___ Data section

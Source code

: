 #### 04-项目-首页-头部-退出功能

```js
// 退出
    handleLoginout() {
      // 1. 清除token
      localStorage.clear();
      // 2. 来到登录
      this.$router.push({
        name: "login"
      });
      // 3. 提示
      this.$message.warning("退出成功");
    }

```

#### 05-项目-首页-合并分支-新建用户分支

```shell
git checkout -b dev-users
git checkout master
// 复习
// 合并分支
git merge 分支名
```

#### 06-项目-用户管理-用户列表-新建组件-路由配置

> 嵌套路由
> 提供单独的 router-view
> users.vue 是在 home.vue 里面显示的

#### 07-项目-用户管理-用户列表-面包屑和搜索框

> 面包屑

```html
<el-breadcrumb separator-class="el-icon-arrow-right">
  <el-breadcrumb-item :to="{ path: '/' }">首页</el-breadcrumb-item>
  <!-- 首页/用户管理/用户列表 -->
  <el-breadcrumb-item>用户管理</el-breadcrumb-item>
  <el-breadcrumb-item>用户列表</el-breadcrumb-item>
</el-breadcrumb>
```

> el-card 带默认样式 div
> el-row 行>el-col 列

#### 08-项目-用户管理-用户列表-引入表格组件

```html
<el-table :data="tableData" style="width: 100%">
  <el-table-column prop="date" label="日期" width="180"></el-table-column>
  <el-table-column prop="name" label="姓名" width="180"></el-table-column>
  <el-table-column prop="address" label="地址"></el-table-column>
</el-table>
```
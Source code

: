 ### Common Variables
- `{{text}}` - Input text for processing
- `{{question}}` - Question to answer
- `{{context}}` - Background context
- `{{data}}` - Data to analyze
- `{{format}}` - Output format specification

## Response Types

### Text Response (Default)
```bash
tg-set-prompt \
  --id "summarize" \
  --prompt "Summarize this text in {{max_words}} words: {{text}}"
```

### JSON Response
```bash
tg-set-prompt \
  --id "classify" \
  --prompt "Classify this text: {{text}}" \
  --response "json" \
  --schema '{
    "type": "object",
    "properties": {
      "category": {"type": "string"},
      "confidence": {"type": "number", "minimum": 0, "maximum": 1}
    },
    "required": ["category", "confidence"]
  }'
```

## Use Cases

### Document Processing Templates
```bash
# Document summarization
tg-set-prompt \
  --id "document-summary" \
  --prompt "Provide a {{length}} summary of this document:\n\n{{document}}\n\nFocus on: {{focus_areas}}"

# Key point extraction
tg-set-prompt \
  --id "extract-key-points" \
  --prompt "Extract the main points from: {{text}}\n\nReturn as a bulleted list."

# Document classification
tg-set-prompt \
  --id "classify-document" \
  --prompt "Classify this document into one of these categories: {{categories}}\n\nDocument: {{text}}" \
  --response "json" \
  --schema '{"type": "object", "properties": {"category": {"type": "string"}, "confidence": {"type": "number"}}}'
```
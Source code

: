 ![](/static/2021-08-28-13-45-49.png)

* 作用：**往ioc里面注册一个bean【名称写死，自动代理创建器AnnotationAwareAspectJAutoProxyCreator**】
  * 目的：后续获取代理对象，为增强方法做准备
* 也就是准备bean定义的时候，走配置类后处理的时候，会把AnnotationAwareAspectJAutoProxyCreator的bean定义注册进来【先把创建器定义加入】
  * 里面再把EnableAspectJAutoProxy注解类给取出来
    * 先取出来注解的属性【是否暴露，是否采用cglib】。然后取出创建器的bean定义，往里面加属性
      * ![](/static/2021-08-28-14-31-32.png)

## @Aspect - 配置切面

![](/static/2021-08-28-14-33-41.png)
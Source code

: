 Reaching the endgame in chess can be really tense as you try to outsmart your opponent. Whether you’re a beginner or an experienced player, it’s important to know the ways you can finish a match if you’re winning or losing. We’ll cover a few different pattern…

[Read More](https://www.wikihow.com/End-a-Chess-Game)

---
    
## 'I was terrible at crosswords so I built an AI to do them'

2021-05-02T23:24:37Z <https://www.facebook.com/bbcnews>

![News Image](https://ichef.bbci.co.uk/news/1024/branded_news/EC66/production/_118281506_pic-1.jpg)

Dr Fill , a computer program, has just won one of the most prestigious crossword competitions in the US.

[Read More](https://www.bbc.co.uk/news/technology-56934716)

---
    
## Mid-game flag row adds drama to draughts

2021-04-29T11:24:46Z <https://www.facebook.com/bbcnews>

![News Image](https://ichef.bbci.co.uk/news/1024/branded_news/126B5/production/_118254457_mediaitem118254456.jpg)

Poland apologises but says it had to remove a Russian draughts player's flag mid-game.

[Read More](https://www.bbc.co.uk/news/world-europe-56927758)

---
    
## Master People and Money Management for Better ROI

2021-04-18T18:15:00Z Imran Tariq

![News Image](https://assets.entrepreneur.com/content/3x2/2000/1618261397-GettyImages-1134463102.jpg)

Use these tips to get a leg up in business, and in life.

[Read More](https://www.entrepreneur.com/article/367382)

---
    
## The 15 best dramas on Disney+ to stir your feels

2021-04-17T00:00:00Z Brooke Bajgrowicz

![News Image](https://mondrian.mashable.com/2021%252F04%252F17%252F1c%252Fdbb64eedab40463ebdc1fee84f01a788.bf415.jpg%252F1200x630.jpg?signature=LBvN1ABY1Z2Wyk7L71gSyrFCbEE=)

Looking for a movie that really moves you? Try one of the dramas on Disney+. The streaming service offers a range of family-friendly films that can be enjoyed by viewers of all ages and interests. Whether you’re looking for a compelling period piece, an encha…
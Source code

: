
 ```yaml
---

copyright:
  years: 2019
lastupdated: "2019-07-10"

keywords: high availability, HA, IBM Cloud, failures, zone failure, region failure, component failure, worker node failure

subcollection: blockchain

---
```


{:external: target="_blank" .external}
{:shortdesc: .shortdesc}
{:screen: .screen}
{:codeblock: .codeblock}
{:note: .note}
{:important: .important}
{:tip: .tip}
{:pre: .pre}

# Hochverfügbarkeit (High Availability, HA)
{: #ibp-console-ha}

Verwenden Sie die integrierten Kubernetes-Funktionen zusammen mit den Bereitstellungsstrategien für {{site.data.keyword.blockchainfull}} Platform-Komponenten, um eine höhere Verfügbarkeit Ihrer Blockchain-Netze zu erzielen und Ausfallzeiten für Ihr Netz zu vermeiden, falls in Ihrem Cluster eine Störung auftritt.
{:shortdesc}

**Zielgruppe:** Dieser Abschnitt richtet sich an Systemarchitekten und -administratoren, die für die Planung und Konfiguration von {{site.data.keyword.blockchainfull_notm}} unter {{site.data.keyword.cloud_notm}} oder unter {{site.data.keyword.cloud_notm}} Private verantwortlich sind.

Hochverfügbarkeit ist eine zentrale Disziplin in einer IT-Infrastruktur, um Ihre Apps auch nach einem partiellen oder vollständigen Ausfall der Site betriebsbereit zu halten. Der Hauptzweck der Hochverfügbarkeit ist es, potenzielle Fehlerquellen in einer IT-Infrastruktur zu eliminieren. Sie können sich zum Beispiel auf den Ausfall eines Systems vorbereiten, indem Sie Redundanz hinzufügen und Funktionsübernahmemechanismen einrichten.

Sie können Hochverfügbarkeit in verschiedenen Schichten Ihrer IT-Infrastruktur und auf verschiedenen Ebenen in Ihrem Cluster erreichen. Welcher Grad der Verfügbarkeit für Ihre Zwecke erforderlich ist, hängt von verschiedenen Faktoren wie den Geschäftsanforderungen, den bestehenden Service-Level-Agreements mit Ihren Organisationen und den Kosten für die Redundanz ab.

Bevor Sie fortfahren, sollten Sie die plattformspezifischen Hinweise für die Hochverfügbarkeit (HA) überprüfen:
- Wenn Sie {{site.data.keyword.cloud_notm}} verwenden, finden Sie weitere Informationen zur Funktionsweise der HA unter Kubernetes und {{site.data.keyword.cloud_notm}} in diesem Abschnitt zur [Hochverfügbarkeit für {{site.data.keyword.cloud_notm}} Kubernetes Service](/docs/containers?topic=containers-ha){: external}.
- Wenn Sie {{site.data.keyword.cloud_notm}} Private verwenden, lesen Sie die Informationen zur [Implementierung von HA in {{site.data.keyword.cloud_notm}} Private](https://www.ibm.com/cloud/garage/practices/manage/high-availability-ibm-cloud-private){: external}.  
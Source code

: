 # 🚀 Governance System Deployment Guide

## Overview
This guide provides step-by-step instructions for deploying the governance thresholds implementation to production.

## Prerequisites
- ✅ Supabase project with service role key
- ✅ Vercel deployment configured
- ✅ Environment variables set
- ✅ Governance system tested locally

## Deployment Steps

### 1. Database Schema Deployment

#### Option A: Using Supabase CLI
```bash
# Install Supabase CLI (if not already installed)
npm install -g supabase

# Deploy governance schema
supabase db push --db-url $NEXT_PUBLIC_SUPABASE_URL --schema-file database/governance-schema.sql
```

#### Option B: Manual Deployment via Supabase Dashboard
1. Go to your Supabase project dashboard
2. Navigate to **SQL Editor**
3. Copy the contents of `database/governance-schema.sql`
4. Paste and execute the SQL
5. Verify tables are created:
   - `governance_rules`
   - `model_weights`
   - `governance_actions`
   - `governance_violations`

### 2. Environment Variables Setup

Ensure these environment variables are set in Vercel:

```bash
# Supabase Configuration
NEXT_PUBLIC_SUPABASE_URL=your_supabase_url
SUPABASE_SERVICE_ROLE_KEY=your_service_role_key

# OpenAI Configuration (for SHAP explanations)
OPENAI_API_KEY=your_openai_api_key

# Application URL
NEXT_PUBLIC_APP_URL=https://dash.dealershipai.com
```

______

Task objective ->
Search the entries above for the string "project", and report each line where it occurs.

Result for this task ->
- ✅ Supabase project with service role key
1. Go to your Supabase project dashboard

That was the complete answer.